# Which Battery should I buy for a Varrox....



## Robbin (May 26, 2013)

I've got two Varrox. I've got two, so I'm getting one ready while the other is heating.
My battery went bad, so I thought I should ask this time. Should I get high cranking amps to heat the varrox faster (or does that even effect the heating) or should
I get a deep cycle. Last time I bought a smaller battery with a built in handle to make it easy to move between hives. 
Thanks for the help...


----------



## drlonzo (Apr 15, 2014)

The thing you should be looking for is the Ampre Hour rating. Most of the standard car batteries don't carry that rating. Mostly Deep cycle batteries and those used for power backup batteries. Your Varrox is using about 150 watts of power over the 2 +- min of use. The battery is going to supply about 12 volts or so and when you do the math you come up with about 12.5 amps being used during that time. An Ampre Hour is the measure of ampres used over the course of an hour. Formula being in this case 12.5 amps x 2 min or .0333 hours = .41666 ampere hours per use. So multiply that by how many hives you intend to treat and look for that rating. I myself would look for one that is larger in Ampere Hours than what I needed so that I didn't deplete the battery completely. I hope this helps.


----------



## aunt betty (May 4, 2015)

Get one that's meant to be re-charged. Deep cycle marine would be good for doing a lot of hives but they're big, expensive, and heavy.
The big box lumber yards have small 12 volt rechargeable batteries meant for emergency lighting. That would work for doing just a couple hives between charges. Getting a charger for it at the same store is possible.


----------



## Harley Craig (Sep 18, 2012)

anybody ever use a " jump pack " they come with a charger, I don't use OAV but it's a though.


----------



## awm (Apr 21, 2014)

I am in the same boat as you. A buddy of mine has several of these and I was wondering if they will work. If not I think Im just gonna bite the bullet and get a deep cycle marine battery.


----------



## snl (Nov 20, 2009)

Harley Craig said:


> Anybody ever use a " jump pack " they come with a charger, I don't use OAV but it's a thought.


I use it regularly ........ works just fine for about 8 hives. It's cheap and easily rechargeable...


----------



## agastache (Jun 27, 2013)

I'm using a 12 V,18 Ah battery I got on Amazon. it did fine through 8 cycles--I haven't tried more.


----------



## kerryq (Jan 27, 2014)

How many amps on your jump pack?


----------



## Haraga (Sep 12, 2011)

Buy the battery that your vehicle would use.


----------



## wallyblackburn (May 5, 2015)

I got a lawn tractor battery and put it in a cheap little soft-pack lunchbox, which has a handy carrying strap.


----------



## Robbin (May 26, 2013)

Haraga said:


> Buy the battery that your vehicle would use.


I like that idea....


----------



## waynesgarden (Jan 3, 2009)

Haraga said:


> Buy the battery that your vehicle would use.

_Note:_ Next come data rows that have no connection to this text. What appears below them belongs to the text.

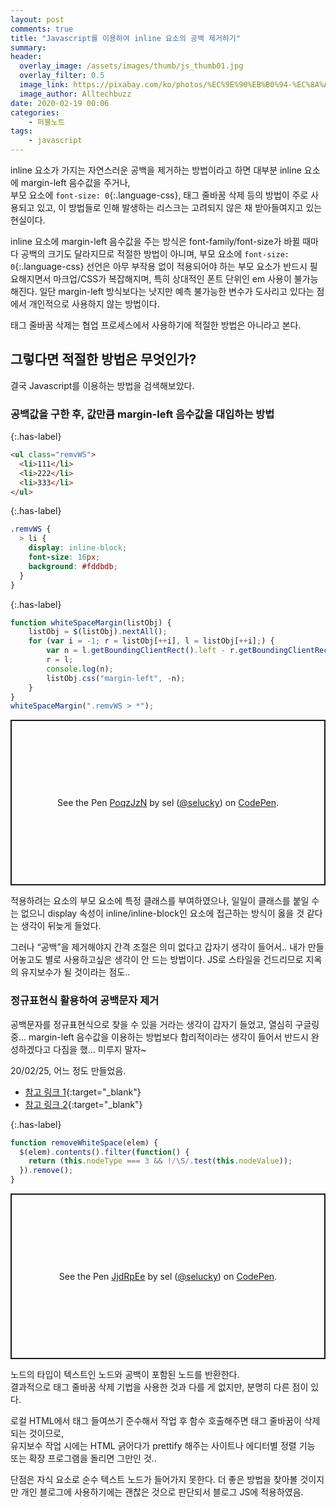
 ```yaml
---
layout: post
comments: true
title: "Javascript를 이용하여 inline 요소의 공백 제거하기"
summary:
header:
  overlay_image: /assets/images/thumb/js_thumb01.jpg
  overlay_filter: 0.5
  image_link: https://pixabay.com/ko/photos/%EC%9E%90%EB%B0%94-%EC%8A%A4%ED%81%AC%EB%A6%BD%ED%8A%B8-%ED%94%84%EB%A1%9C%EA%B7%B8%EB%9E%98%EB%A8%B8-%EC%BD%94%EB%93%9C-4523100/
  image_author: Alltechbuzz
date: 2020-02-19 00:06
categories:
    - 퍼블노트
tags:
    - javascript
---
```

inline 요소가 가지는 자연스러운 공백을 제거하는 방법이라고 하면 대부분 inline 요소에 margin-left 음수값을 주거나,  
부모 요소에 ```font-size: 0```{:.language-css}, 태그 줄바꿈 삭제 등의 방법이 주로 사용되고 있고, 이 방법들로 인해 발생하는 리스크는 고려되지 않은 채 받아들여지고 있는 현실이다.

inline 요소에 margin-left 음수값을 주는 방식은 font-family/font-size가 바뀔 때마다 공백의 크기도 달라지므로 적절한 방법이 아니며, 부모 요소에 ```font-size: 0```{:.language-css} 선언은 아무 부작용 없이 적용되어야 하는 부모 요소가 반드시 필요해지면서 마크업/CSS가 복잡해지며, 특히 상대적인 폰트 단위인 em 사용이 불가능해진다. 일단 margin-left 방식보다는 낫지만 예측 불가능한 변수가 도사리고 있다는 점에서 개인적으로 사용하지 않는 방법이다.

태그 줄바꿈 삭제는 협업 프로세스에서 사용하기에 적절한 방법은 아니라고 본다.

## 그렇다면 적절한 방법은 무엇인가?
결국 Javascript를 이용하는 방법을 검색해보았다.

### 공백값을 구한 후, 값만큼 margin-left 음수값을 대입하는 방법

{:.has-label}
```html
<ul class="remvWS">
  <li>111</li>
  <li>222</li>
  <li>333</li>
</ul>
```

{:.has-label}
```scss
.remvWS {
  > li {
    display: inline-block;
    font-size: 16px;
    background: #fddbdb;
  }
}
```

{:.has-label}
```javascript
function whiteSpaceMargin(listObj) {
    listObj = $(listObj).nextAll();
    for (var i = -1; r = listObj[++i], l = listObj[++i];) {
        var n = l.getBoundingClientRect().left - r.getBoundingClientRect().right;
        r = l;
        console.log(n);
        listObj.css("margin-left", -n);
    }
}
whiteSpaceMargin(".remvWS > *");
```

<p class="codepen" data-height="265" data-theme-id="default" data-default-tab="js,result" data-user="selucky" data-slug-hash="PoqzJzN" style="height: 265px; box-sizing: border-box; display: flex; align-items: center; justify-content: center; border: 2px solid; margin: 1em 0; padding: 1em;" data-pen-title="PoqzJzN">
  <span>See the Pen <a href="https://codepen.io/selucky/pen/PoqzJzN">
  PoqzJzN</a> by sel (<a href="https://codepen.io/selucky">@selucky</a>)
  on <a href="https://codepen.io">CodePen</a>.</span>
</p>
<script async src="https://static.codepen.io/assets/embed/ei.js"></script>

적용하려는 요소의 부모 요소에 특정 클래스를 부여하였으나, 일일이 클래스를 붙일 수는 없으니 display 속성이 inline/inline-block인 요소에 접근하는 방식이 옳을 것 같다는 생각이 뒤늦게 들었다.

그러나 &ldquo;공백&rdquo;을 제거해야지 간격 조절은 의미 없다고 갑자기 생각이 들어서.. 내가 만들어놓고도 별로 사용하고싶은 생각이 안 드는 방법이다. JS로 스타일을 건드리므로 지옥의 유지보수가 될 것이라는 점도..

### 정규표현식 활용하여 공백문자 제거
공백문자를 정규표현식으로 찾을 수 있을 거라는 생각이 갑자기 들었고, 열심히 구글링 중... margin-left 음수값을 이용하는 방법보다 합리적이라는 생각이 들어서 반드시 완성하겠다고 다짐을 했... 미루지 말자~

20/02/25, 어느 정도 만들었음.

* [참고 링크 1](https://stackoverflow.com/questions/27749507/removing-inline-block-whitespace-using-javascript-and-or-jquery){:target="_blank"}
* [참고 링크 2](http://jsfiddle.net/davidThomas/wygnD/3/){:target="_blank"}

{:.has-label}
```javascript
function removeWhiteSpace(elem) {
  $(elem).contents().filter(function() {
    return (this.nodeType === 3 && !/\S/.test(this.nodeValue));
  }).remove();
}
```

<p class="codepen" data-height="265" data-theme-id="default" data-default-tab="js,result" data-user="selucky" data-slug-hash="JjdRpEe" style="height: 265px; box-sizing: border-box; display: flex; align-items: center; justify-content: center; border: 2px solid; margin: 1em 0; padding: 1em;" data-pen-title="JjdRpEe">
  <span>See the Pen <a href="https://codepen.io/selucky/pen/JjdRpEe">
  JjdRpEe</a> by sel (<a href="https://codepen.io/selucky">@selucky</a>)
  on <a href="https://codepen.io">CodePen</a>.</span>
</p>
<script async src="https://static.codepen.io/assets/embed/ei.js"></script>

노드의 타입이 텍스트인 노드와 공백이 포함된 노드를 반환한다.  
결과적으로 태그 줄바꿈 삭제 기법을 사용한 것과 다를 게 없지만, 분명히 다른 점이 있다.

로컬 HTML에서 태그 들여쓰기 준수해서 작업 후 함수 호출해주면 태그 줄바꿈이 삭제되는 것이므로,  
유지보수 작업 시에는 HTML 긁어다가 prettify 해주는 사이트나 에디터별 정렬 기능 또는 확장 프로그램을 돌리면 그만인 것..

단점은 자식 요소로 순수 텍스트 노드가 들어가지 못한다. 더 좋은 방법을 찾아볼 것이지만 개인 블로그에 사용하기에는 괜찮은 것으로 판단되서 블로그 JS에 적용하였음.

What I did was buy a new battery for my pickup and brought the old one home to use with the vaporizer. 

Wayne


----------



## dudelt (Mar 18, 2013)

I use the battery in my riding mower. It takes about 20 seconds longer than the car battery but I don't have to carry it to the hives. Just drive it to the hives and park. Works great.


----------



## Arnie (Jan 30, 2014)

I use this. I have one in the car anyway. Has an on/off switch and can do a bunch of treatments on a charge. 

http://www.harborfreight.com/automo...2-volt-jump-start-and-power-supply-38391.html


----------



## jvalentour (Sep 4, 2014)

I use a Duralast 900 amp Jump Starter.
No problem for my 13 hives.
Recharges pretty quick.


----------



## chas1 (Feb 22, 2016)

Haraga said:


> Buy the battery that your vehicle would use.


Normal car and truck batteries may not be the best idea for those that have a lot of hives to treat. Car batteries do not like to be discharged much or often. When you start a car it may only discharge 3-5%. Each time they are discharged more that that, such as when you are having a very hard time starting a vehicle, it shortens their life. If you may need to almost completely discharge the battery completely sometimes (you have a lot of hives), you should use a deep cycle battery, such as those used in golf carts or marine applications. If you have only a few hives, a car battery, or even a lawn tractor battery, _may_ be OK. It may be difficult to determine the total capacity of a car battery since they are not rated for that (amp hours). So I'm going to wing it a bit here: Assuming that the capacity of a car battery is similar to the same size deep cycle battery it will be around 35-50 amp hours. 5% of that is about 5 amp hours. The Varrox unit consumes about 0.41 amp hours in 2 minutes, so the car battery, fully charged, might be able to do about 12 hives before possibly damaging it. (You wont know it's damaged until a number of sessions of doing that results in a battery that will not take a charge at all).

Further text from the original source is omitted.